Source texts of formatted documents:
──────────────────────────────

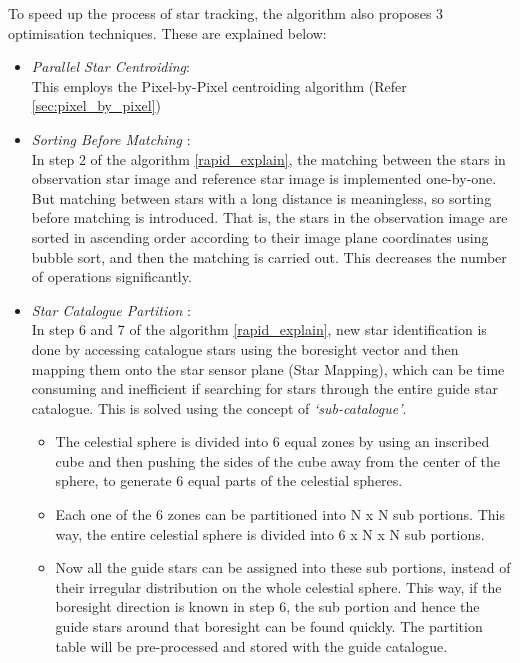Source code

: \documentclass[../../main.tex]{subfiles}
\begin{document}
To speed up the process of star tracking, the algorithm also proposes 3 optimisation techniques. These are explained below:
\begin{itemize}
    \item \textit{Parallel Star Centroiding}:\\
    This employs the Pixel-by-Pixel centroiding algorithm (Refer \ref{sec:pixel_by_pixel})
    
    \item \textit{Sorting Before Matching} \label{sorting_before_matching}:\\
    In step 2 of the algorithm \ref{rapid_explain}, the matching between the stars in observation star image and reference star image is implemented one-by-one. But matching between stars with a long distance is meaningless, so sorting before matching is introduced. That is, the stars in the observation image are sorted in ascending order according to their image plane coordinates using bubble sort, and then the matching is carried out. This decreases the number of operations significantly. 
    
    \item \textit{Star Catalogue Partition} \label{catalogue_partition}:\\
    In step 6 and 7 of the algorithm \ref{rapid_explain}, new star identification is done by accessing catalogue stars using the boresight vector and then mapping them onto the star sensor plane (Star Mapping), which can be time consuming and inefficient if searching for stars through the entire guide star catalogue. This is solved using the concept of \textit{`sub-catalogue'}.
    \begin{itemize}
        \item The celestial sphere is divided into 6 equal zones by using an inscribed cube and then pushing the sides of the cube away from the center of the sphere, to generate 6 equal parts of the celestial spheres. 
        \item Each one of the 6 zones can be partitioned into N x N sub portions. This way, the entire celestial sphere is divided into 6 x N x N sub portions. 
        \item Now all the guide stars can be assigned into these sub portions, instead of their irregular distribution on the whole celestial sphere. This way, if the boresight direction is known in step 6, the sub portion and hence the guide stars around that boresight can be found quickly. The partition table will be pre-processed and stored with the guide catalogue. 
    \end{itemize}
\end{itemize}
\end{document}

──────────────────────────────

Your goal. Please output every record above exactly. Leave the pictures out.

Solution to this problem.
Source code

: \documentclass[../../main.tex]{subfiles}
\begin{document}
To speed up the process of star tracking, the algorithm also proposes 3 optimisation techniques. These are explained below:
\begin{itemize}
    \item \textit{Parallel Star Centroiding}:\\
    This employs the Pixel-by-Pixel centroiding algorithm (Refer \ref{sec:pixel_by_pixel})
    
    \item \textit{Sorting Before Matching} \label{sorting_before_matching}:\\
    In step 2 of the algorithm \ref{rapid_explain}, the matching between the stars in observation star image and reference star image is implemented one-by-one. But matching between stars with a long distance is meaningless, so sorting before matching is introduced. That is, the stars in the observation image are sorted in ascending order according to their image plane coordinates using bubble sort, and then the matching is carried out. This decreases the number of operations significantly. 
    
    \item \textit{Star Catalogue Partition} \label{catalogue_partition}:\\
    In step 6 and 7 of the algorithm \ref{rapid_explain}, new star identification is done by accessing catalogue stars using the boresight vector and then mapping them onto the star sensor plane (Star Mapping), which can be time consuming and inefficient if searching for stars through the entire guide star catalogue. This is solved using the concept of \textit{`sub-catalogue'}.
    \begin{itemize}
        \item The celestial sphere is divided into 6 equal zones by using an inscribed cube and then pushing the sides of the cube away from the center of the sphere, to generate 6 equal parts of the celestial spheres. 
        \item Each one of the 6 zones can be partitioned into N x N sub portions. This way, the entire celestial sphere is divided into 6 x N x N sub portions. 
        \item Now all the guide stars can be assigned into these sub portions, instead of their irregular distribution on the whole celestial sphere. This way, if the boresight direction is known in step 6, the sub portion and hence the guide stars around that boresight can be found quickly. The partition table will be pre-processed and stored with the guide catalogue. 
    \end{itemize}
\end{itemize}
\end{document}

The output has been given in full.